(Document images with source code)

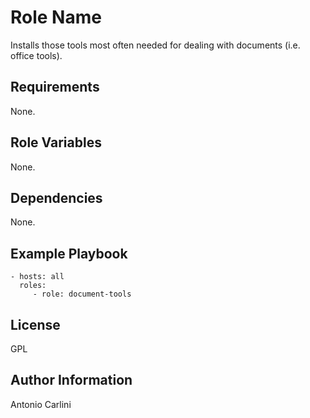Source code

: Role Name
=========

Installs those tools most often needed for dealing with documents (i.e. office tools).

Requirements
------------

None.

Role Variables
--------------

None.

Dependencies
------------

None.

Example Playbook
----------------

    - hosts: all
      roles:
         - role: document-tools

License
-------

GPL

Author Information
------------------

Antonio Carlini
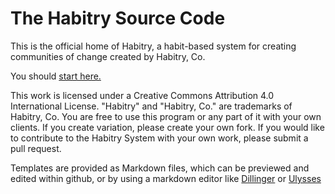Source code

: # The Habitry Source Code
This is the official home of Habitry, a habit-based system for creating communities of change created by Habitry, Co. 

You should <a href="/habitry/habitry_source/blob/master/Habitry.md">start here.</a>

This work is licensed under a Creative Commons Attribution 4.0 International License. "Habitry" and "Habitry, Co." are trademarks of Habitry, Co. You are free to use this program or any part of it with your own clients. If you create variation, please create your own fork. If you would like to contribute to the Habitry System with your own work, please submit a pull request.

Templates are provided as Markdown files, which can be previewed and edited within github, or by using a markdown editor like [Dillinger](http://dillinger.io/) or [Ulysses](http://www.ulyssesapp.com)
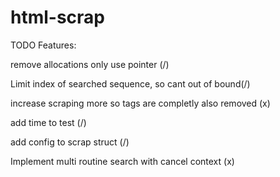 # html-scrap

TODO Features:

remove allocations only use pointer (/)

Limit index of searched sequence, so cant out of bound(/)

increase scraping more so tags are completly also removed (x)

add time to test (/)

add config to scrap struct (/)

Implement multi routine search with cancel context (x)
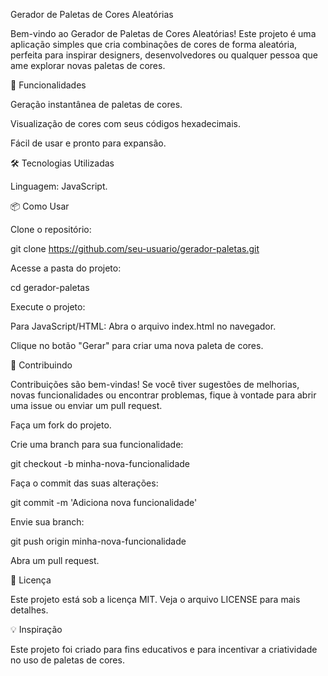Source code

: Gerador de Paletas de Cores Aleatórias

Bem-vindo ao Gerador de Paletas de Cores Aleatórias! Este projeto é uma aplicação simples que cria combinações de cores de forma aleatória, perfeita para inspirar designers, desenvolvedores ou qualquer pessoa que ame explorar novas paletas de cores.

🚀 Funcionalidades

Geração instantânea de paletas de cores.

Visualização de cores com seus códigos hexadecimais.

Fácil de usar e pronto para expansão.

🛠️ Tecnologias Utilizadas

Linguagem: JavaScript.


📦 Como Usar

Clone o repositório:

git clone https://github.com/seu-usuario/gerador-paletas.git

Acesse a pasta do projeto:

cd gerador-paletas

Execute o projeto:

Para JavaScript/HTML:
Abra o arquivo index.html no navegador.

Clique no botão "Gerar" para criar uma nova paleta de cores.

🤝 Contribuindo

Contribuições são bem-vindas! Se você tiver sugestões de melhorias, novas funcionalidades ou encontrar problemas, fique à vontade para abrir uma issue ou enviar um pull request.

Faça um fork do projeto.

Crie uma branch para sua funcionalidade:

git checkout -b minha-nova-funcionalidade

Faça o commit das suas alterações:

git commit -m 'Adiciona nova funcionalidade'

Envie sua branch:

git push origin minha-nova-funcionalidade

Abra um pull request.

📄 Licença

Este projeto está sob a licença MIT. Veja o arquivo LICENSE para mais detalhes.

💡 Inspiração

Este projeto foi criado para fins educativos e para incentivar a criatividade no uso de paletas de cores.
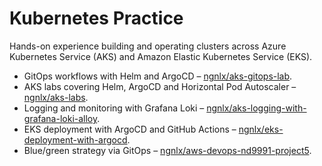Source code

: # Kubernetes Practice

Hands-on experience building and operating clusters across Azure Kubernetes Service (AKS) and Amazon Elastic Kubernetes Service (EKS).

- GitOps workflows with Helm and ArgoCD – [ngnlx/aks-gitops-lab](https://github.com/ngnlx/aks-gitops-lab).
- AKS labs covering Helm, ArgoCD and Horizontal Pod Autoscaler – [ngnlx/aks-labs](https://github.com/ngnlx/aks-labs).
- Logging and monitoring with Grafana Loki – [ngnlx/aks-logging-with-grafana-loki-alloy](https://github.com/ngnlx/aks-logging-with-grafana-loki-alloy).
- EKS deployment with ArgoCD and GitHub Actions – [ngnlx/eks-deployment-with-argocd](https://github.com/ngnlx/eks-deployment-with-argocd).
- Blue/green strategy via GitOps – [ngnlx/aws-devops-nd9991-project5](https://github.com/ngnlx/aws-devops-nd9991-project5/blob/main/kubernetes/deployment.yaml).
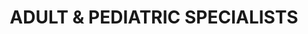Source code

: ---
title: "ADULT & PEDIATRIC SPECIALISTS"
url: /lenoir/adult-and-pediatric-specialists/
shop: medical supply
---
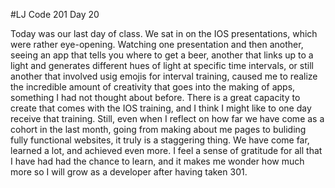 #LJ Code 201 Day 20 

Today was our last day of class. We  sat in on the IOS presentations, which were rather eye-opening. Watching one presentation and then another, seeing an app that tells you where to get a beer, another that links up to a light and generates different hues of light at specific time intervals, or still another that involved usig emojis for interval training, caused me to realize the incredible amount of creativity that goes into the making of apps, something I had not thought about before. There is a great capacity to create that comes with the IOS training, and I think I might like to one day receive that training. Still, even when I reflect on how far we have come as a cohort in the last month, going from making about me pages to buliding fully functional websites, it truly is a staggering thing. We have come far, learned a lot, and achieved even more. I feel a sense of gratitude for all that I have had had the chance to learn, and it makes me wonder how much more so I will grow as a developer after having taken 301. 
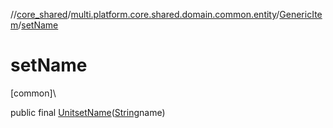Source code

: //[core_shared](../../../index.md)/[multi.platform.core.shared.domain.common.entity](../index.md)/[GenericItem](index.md)/[setName](set-name.md)

# setName

[common]\

public final [Unit](https://kotlinlang.org/api/latest/jvm/stdlib/kotlin/-unit/index.html)[setName](set-name.md)([String](https://docs.oracle.com/javase/8/docs/api/java/lang/String.html)name)
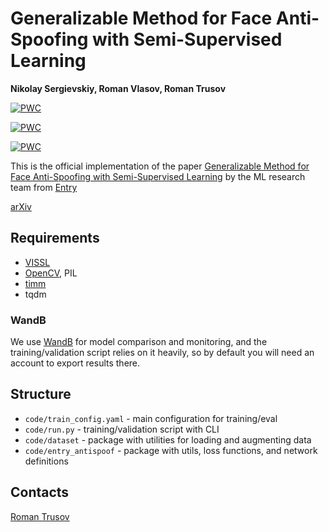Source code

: # Generalizable Method for Face Anti-Spoofing with Semi-Supervised Learning

**Nikolay Sergievskiy, Roman Vlasov, Roman Trusov**

[![PWC](https://img.shields.io/endpoint.svg?url=https://paperswithcode.com/badge/generalizable-method-for-face-anti-spoofing/face-anti-spoofing-on-msu-mfsd)](https://paperswithcode.com/sota/face-anti-spoofing-on-msu-mfsd?p=generalizable-method-for-face-anti-spoofing)

[![PWC](https://img.shields.io/endpoint.svg?url=https://paperswithcode.com/badge/generalizable-method-for-face-anti-spoofing/face-anti-spoofing-on-replay-attack)](https://paperswithcode.com/sota/face-anti-spoofing-on-replay-attack?p=generalizable-method-for-face-anti-spoofing)

[![PWC](https://img.shields.io/endpoint.svg?url=https://paperswithcode.com/badge/generalizable-method-for-face-anti-spoofing/face-anti-spoofing-on-oulu-npu)](https://paperswithcode.com/sota/face-anti-spoofing-on-oulu-npu?p=generalizable-method-for-face-anti-spoofing)

This is the official implementation of the paper [Generalizable Method for Face Anti-Spoofing with Semi-Supervised Learning](https://arxiv.org/abs/2206.06510) by the ML research team from [Entry](https://getentry.com)

[arXiv](https://arxiv.org/abs/2206.06510)


## Requirements

- [VISSL](https://github.com/facebookresearch/vissl)
- [OpenCV](https://opencv.org/), PIL
- [timm](https://github.com/rwightman/pytorch-image-models)
- tqdm

### WandB

We use [WandB](https://wandb.ai) for model comparison and monitoring, and the training/validation script relies on it heavily, so by default you will need an account to export results there.

## Structure

- `code/train_config.yaml` - main configuration for training/eval
- `code/run.py` - training/validation script with CLI
- `code/dataset` - package with utilities for loading and augmenting data
- `code/entry_antispoof` - package with utils, loss functions, and network definitions

## Contacts

[Roman Trusov](roman@getentry.com)
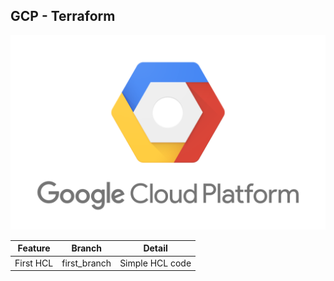 ## GCP - Terraform

![alt text](./gcp.png)

Feature | Branch | Detail
--- | --- | --- 
First HCL| first_branch | Simple HCL code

● **What to do**:
Only the line with "This work is" and those preceding it, back to the first line of the entries, should be repeated exactly, without pictures.

● **Solution to the problem**:
Source code

: Role Name
=========

Installs those tools most often needed for dealing with documents (i.e. office tools).

Requirements
------------

None.

Role Variables
--------------

None.

Dependencies
------------

None.

Example Playbook
----------------

    - hosts: all
      roles:
         - role: document-tools

License
-------

GPL

Author Information
------------------

Antonio Carlini
Source code

: # The Habitry Source Code
This is the official home of Habitry, a habit-based system for creating communities of change created by Habitry, Co. 

You should <a href="/habitry/habitry_source/blob/master/Habitry.md">start here.</a>

This work is licensed under a Creative Commons Attribution 4.0 International License. "Habitry" and "Habitry, Co." are trademarks of Habitry, Co. You are free to use this program or any part of it with your own clients. If you create variation, please create your own fork. If you would like to contribute to the Habitry System with your own work, please submit a pull request.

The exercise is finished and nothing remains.